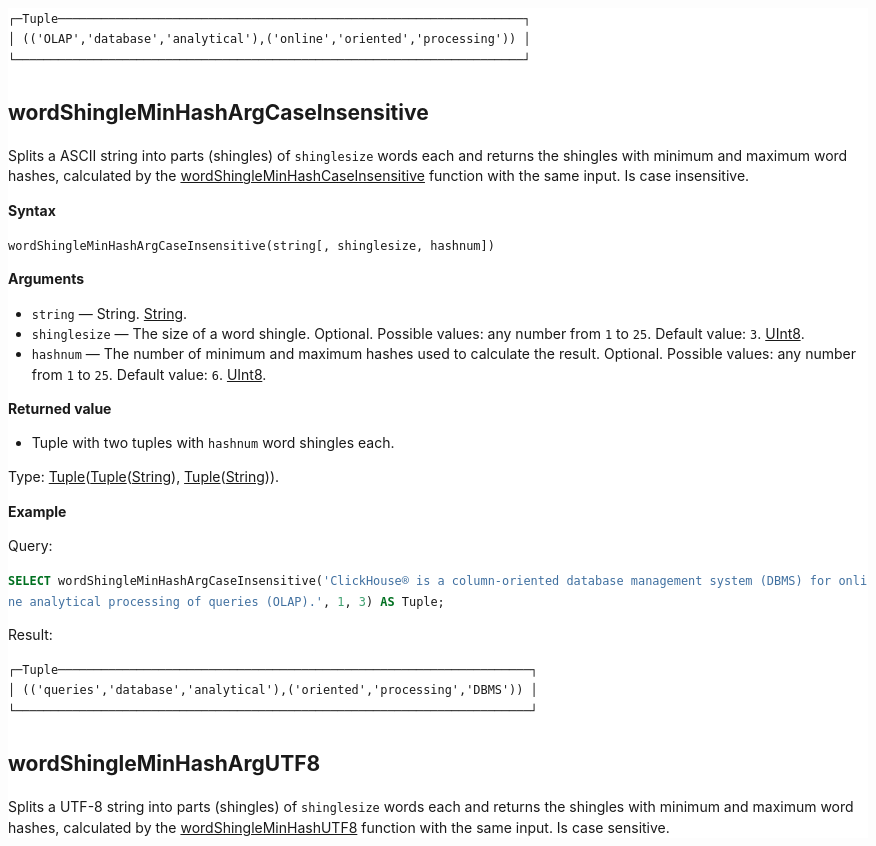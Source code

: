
 ```response
┌─Tuple─────────────────────────────────────────────────────────────────┐
│ (('OLAP','database','analytical'),('online','oriented','processing')) │
└───────────────────────────────────────────────────────────────────────┘
```

## wordShingleMinHashArgCaseInsensitive

Splits a ASCII string into parts (shingles) of `shinglesize` words each and returns the shingles with minimum and maximum word hashes, calculated by the [wordShingleMinHashCaseInsensitive](#wordshingleminhashcaseinsensitive) function with the same input. Is case insensitive.

**Syntax**

```sql
wordShingleMinHashArgCaseInsensitive(string[, shinglesize, hashnum])
```

**Arguments**

- `string` — String. [String](/docs/en/sql-reference/data-types/string.md).
- `shinglesize` — The size of a word shingle. Optional. Possible values: any number from `1` to `25`. Default value: `3`. [UInt8](/docs/en/sql-reference/data-types/int-uint.md).
- `hashnum` — The number of minimum and maximum hashes used to calculate the result. Optional. Possible values: any number from `1` to `25`. Default value: `6`. [UInt8](/docs/en/sql-reference/data-types/int-uint.md).

**Returned value**

- Tuple with two tuples with `hashnum` word shingles each.

Type: [Tuple](/docs/en/sql-reference/data-types/tuple.md)([Tuple](/docs/en/sql-reference/data-types/tuple.md)([String](/docs/en/sql-reference/data-types/string.md)), [Tuple](/docs/en/sql-reference/data-types/tuple.md)([String](/docs/en/sql-reference/data-types/string.md))).

**Example**

Query:

```sql
SELECT wordShingleMinHashArgCaseInsensitive('ClickHouse® is a column-oriented database management system (DBMS) for online analytical processing of queries (OLAP).', 1, 3) AS Tuple;
```

Result:

```response
┌─Tuple──────────────────────────────────────────────────────────────────┐
│ (('queries','database','analytical'),('oriented','processing','DBMS')) │
└────────────────────────────────────────────────────────────────────────┘
```

## wordShingleMinHashArgUTF8

Splits a UTF-8 string into parts (shingles) of `shinglesize` words each and returns the shingles with minimum and maximum word hashes, calculated by the [wordShingleMinHashUTF8](#wordshingleminhashutf8) function with the same input. Is case sensitive.
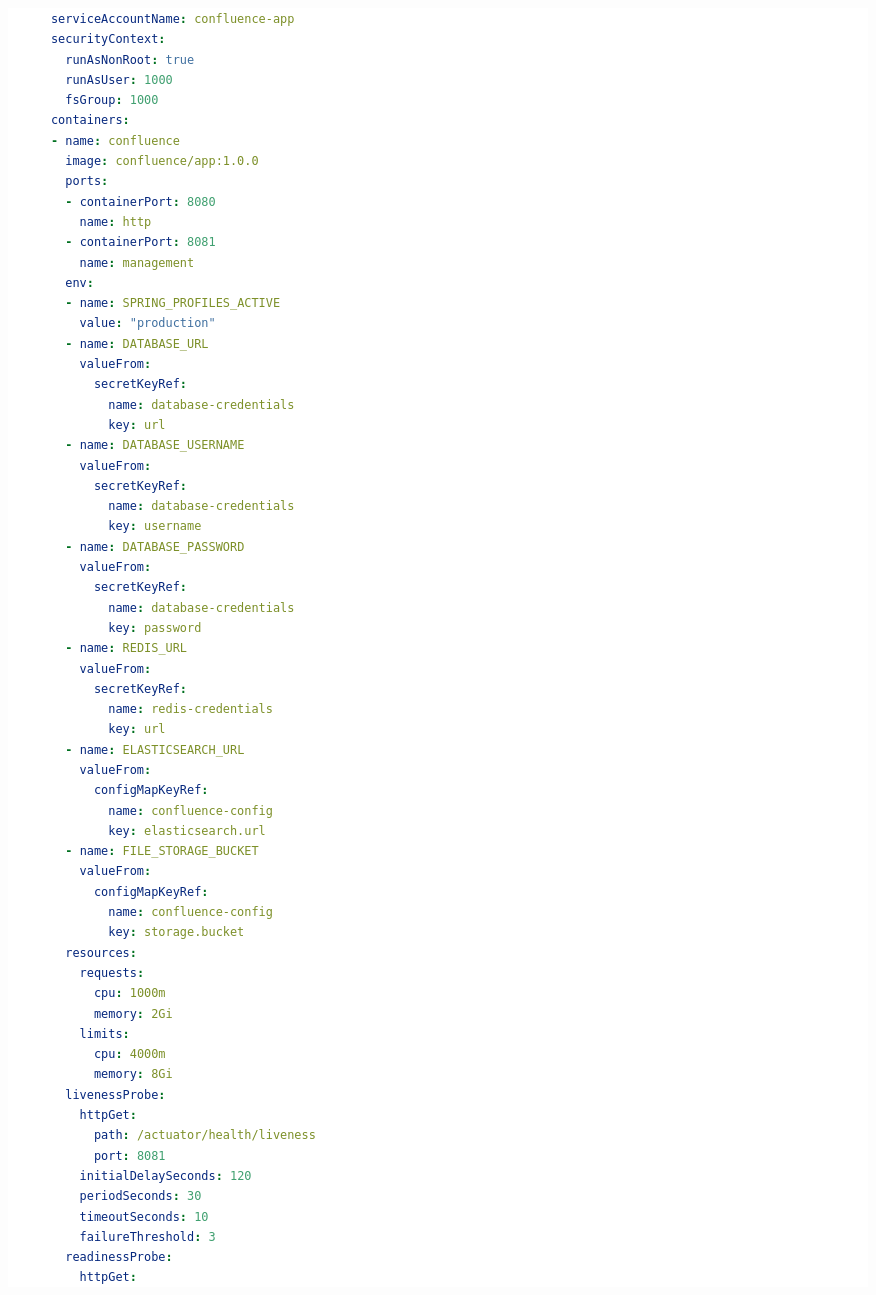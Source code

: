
 ```yaml
      serviceAccountName: confluence-app
      securityContext:
        runAsNonRoot: true
        runAsUser: 1000
        fsGroup: 1000
      containers:
      - name: confluence
        image: confluence/app:1.0.0
        ports:
        - containerPort: 8080
          name: http
        - containerPort: 8081
          name: management
        env:
        - name: SPRING_PROFILES_ACTIVE
          value: "production"
        - name: DATABASE_URL
          valueFrom:
            secretKeyRef:
              name: database-credentials
              key: url
        - name: DATABASE_USERNAME
          valueFrom:
            secretKeyRef:
              name: database-credentials
              key: username
        - name: DATABASE_PASSWORD
          valueFrom:
            secretKeyRef:
              name: database-credentials
              key: password
        - name: REDIS_URL
          valueFrom:
            secretKeyRef:
              name: redis-credentials
              key: url
        - name: ELASTICSEARCH_URL
          valueFrom:
            configMapKeyRef:
              name: confluence-config
              key: elasticsearch.url
        - name: FILE_STORAGE_BUCKET
          valueFrom:
            configMapKeyRef:
              name: confluence-config
              key: storage.bucket
        resources:
          requests:
            cpu: 1000m
            memory: 2Gi
          limits:
            cpu: 4000m
            memory: 8Gi
        livenessProbe:
          httpGet:
            path: /actuator/health/liveness
            port: 8081
          initialDelaySeconds: 120
          periodSeconds: 30
          timeoutSeconds: 10
          failureThreshold: 3
        readinessProbe:
          httpGet:
```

□ □ □

Problem requirements
Retrieve each line of the data in which the word "hashnum" can be found.

Response box
wordShingleMinHashArgCaseInsensitive(string[, shinglesize, hashnum])
- `hashnum` — The number of minimum and maximum hashes used to calculate the result. Optional. Possible values: any number from `1` to `25`. Default value: `6`. [UInt8](/docs/en/sql-reference/data-types/int-uint.md).
- Tuple with two tuples with `hashnum` word shingles each.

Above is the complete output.